This is an interesting suggestion. Most of the above mentioned methods use shallow networks with RFF encodings over a spatial grid. Since sinc activations can be used as a better drop in replacement for RFF-INRs, it should be possible to get better or on-par results with sinc-INRs. However, we would also like to note that in these settings, the INRs only encode a small volume in a partitioned space, resulting in low resolution signals. Therefore, the advantage we gain from using a more capable sinc-INR might be not significantly evident.

Minor typos / notational problems...

Thank you! All of these have been fixed.

In eqn 5, it is not clear what argument the central dot is supposed to represent or where it comes from

The central dot is just a placement for the variable of the function $s$ i.e. it can be read as $s(x - \tau)$ where $x$ is the function variable.

F with bar + hat + tilde is excessive. and what is bar?

We thank the reviewer for bringing this up. The bar notation is a typo and should not be there in equation (6), we have corrected this. In general, notation in functional analysis and harmonic analysis has conventions that have gone through for decades although many of them are not ideal. It is always the case that one uses hat to denote the Fourier transform and tilde to denote a distribution, test function, associated to a given function. As we are combining both of these, the notation can seem rather cumbersome, though it retains the key aspect that these operators, taking an associated test function and then applying a Fourier transform, are function dependent. If we replace the notation with something completely different we fear it will cause confusion amongst those who work in this space and this is why we dicided to stick with the notation.

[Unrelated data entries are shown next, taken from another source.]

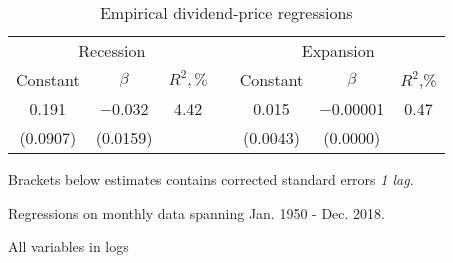 \begin{table}[H]
 \centering
   \caption{Empirical dividend-price regressions}           
   \label{tab:regressEmp}
 \begin{threeparttable}
 \begin{tabular}{@{}ccccccc@{}}
 \toprule
   \multicolumn{3}{c}{Recession} && \multicolumn{3}{c}{Expansion} \\ 
 \addlinespace
 Constant  & $\beta$  &  $R^2,\%$     && Constant & $\beta$   &  $R^2$,\%      \\
 \cmidrule(lr){1-3} \cmidrule(lr){5-7}
 0.191  & $-$0.032 & 4.42             && 0.015    & $-$0.00001  & 0.47           \\ 
 \addlinespace
 (0.0907)  & (0.0159) &               && (0.0043) & (0.0000)  &                \\
 \bottomrule
 \end{tabular}
 \begin{tablenotes}\footnotesize{
 \item[1] Brackets below estimates contains \citet{NW87} corrected standard errors \textit{1 lag}. 
 \item[2] Regressions on monthly data spanning Jan. 1950 - Dec. 2018.
 \item[3] All variables in logs
 }
 \end{tablenotes}
 \end{threeparttable}
 \end{table}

Thank you for your response. We have added an explanation of what the partition of unity condition is doing and how it is bridging the gap between $V(F)$ and $L^2(\mathbb{R})$. The explanation is given in the appendix in section A.2. Can you please have a look at the explanation and let us know if that is helpful?

Here we give a summary of the key steps:

Let us assume that we are given a function $g \in L^2(\mathbb{R}) - V(F)$, that is $g$ is a square integrable function that does not reside in the space $V(F)$. A natural question that arises is, can we we still use elements in the space $V(F)$ to approximate $g$? Mathematically, what this question is asking is if we are given a very small $\epsilon > 0$ can we find a function $G \in V(F)$ such that

$\vert\vert G - g \vert\vert_{L^2} < \epsilon ?$

This is precisely where the partition of unity condition comes in. Mathematically, the reason the partition of unity condition is able to bridge the gap between $V(F)$ and $L^2(\mathbb{R})$ is as follows. We can write $g = g - G + G$ for any function $G \in V(F)$. The question now is does there exist a $G \in V(F)$ that makes the quantity $g - G$ very small in the $L^2$-norm? In other words, given a very small $\epsilon > 0$ can we make $g - G$ smaller than $\epsilon$ in the $L^2$-norm.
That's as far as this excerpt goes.